Furthermore, the Ohio Company was performing a ministerial task at the direction of the Halleys when it partially transferred the funds. The Ohio Company was not acting as an ERISA fiduciary when it transferred the funds because the act involved no discretion. See Zandi-Dulabi v. Pacific Retirement Plans, Inc. (N.D.Cal.1993), 828 F.Supp. 760. The complaint does not establish that the Ohio Company was acting as a fiduciary, so ERISA does not provide a cause of action for the claims asserted by appellant. See Schiffli Embroidery Workers Pen. Fund v. Ryan Beck (D.N.J.1994), 869 F.Supp. 278, 281, 284; Airparts Co., Inc. v. Custom Benefit Serv. of Austin, Inc. (C.A.10, 1994), 28 F.3d 1062.
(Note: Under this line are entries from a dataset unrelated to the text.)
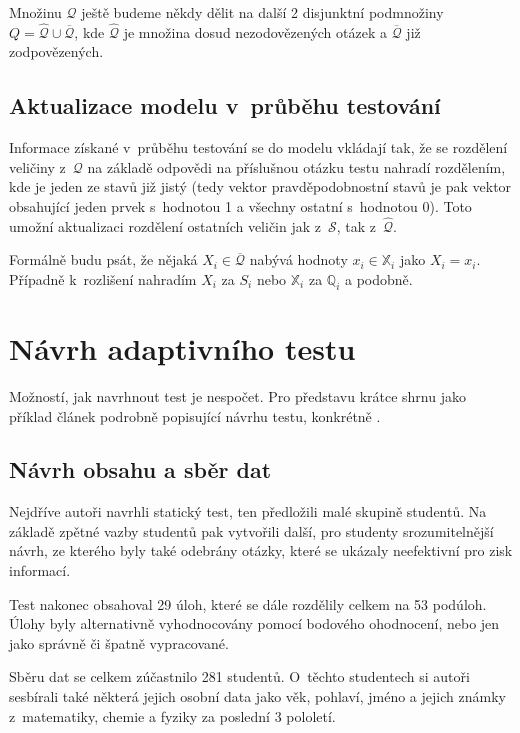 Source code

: \documentclass[a4paper,twoside,12pt]{scrbook}
\begin{document}
Množinu $\mathcal{Q}$ ještě budeme někdy dělit na další 2 disjunktní podmnožiny $Q = \widehat{\mathcal{Q}} \cup \overline{\mathcal{Q}}$, kde $\widehat{\mathcal{Q}}$ je množina dosud nezodovězených otázek a $\overline{\mathcal{Q}}$ již zodpovězených.

\subsection{Aktualizace modelu v~průběhu testování}
Informace získané v~průběhu testování se do modelu vkládají tak, že se rozdělení veličiny z~$\mathcal{Q}$ na základě odpovědi na příslušnou otázku testu nahradí rozdělením, kde je jeden ze stavů již jistý (tedy vektor pravděpodobnostní stavů je pak vektor obsahující jeden prvek s~hodnotou 1 a všechny ostatní s~hodnotou 0). Toto umožní aktualizaci rozdělení ostatních veličin jak z~$\mathcal{S}$, tak z~$\widehat{\mathcal{Q}}$.

Formálně budu psát, že nějaká $X_i \in \overline{\mathcal{Q}}$ nabývá hodnoty $x_i \in \mathbb{X}_i$ jako $X_i = x_i$. Případně k~rozlišení nahradím $X_i$ za $S_i$ nebo $\mathbb{X}_i$ za $\mathbb{Q}_i$ a podobně.


\section{Návrh adaptivního testu}
\label{sec:test_design}
Možností, jak navrhnout test je nespočet. Pro představu krátce shrnu jako příklad článek podrobně popisující návrhu testu, konkrétně \cite{vomlel_plajner2015}.

\subsection{Návrh obsahu a sběr dat}
Nejdříve autoři navrhli statický test, ten předložili malé skupině studentů. Na základě zpětné vazby studentů pak vytvořili další, pro studenty srozumitelnější návrh, ze kterého byly také odebrány otázky, které se ukázaly neefektivní pro zisk informací.

Test nakonec obsahoval 29 úloh, které se dále rozdělily celkem na 53 podúloh. Úlohy byly alternativně vyhodnocovány pomocí bodového ohodnocení, nebo jen jako správně či špatně vypracované.

Sběru dat se celkem zúčastnilo 281 studentů. O~těchto studentech si autoři sesbírali také některá jejich osobní data jako věk, pohlaví, jméno a jejich známky z~matematiky, chemie a fyziky za poslední 3 pololetí.
\end{document}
Transferring the funds was not an act in the administration of the ERISA plan. See id. at 1066. Appellants made no claim based on any rights under the Pension Plan. The appellants' state-law claims do not even remotely affect the structure, the administration, or the type of benefits provided by the Pension Plan. These state-law claims were not designed to affect employee benefits. This case does not fit into any of the four situations where ERISA generally preempts state law.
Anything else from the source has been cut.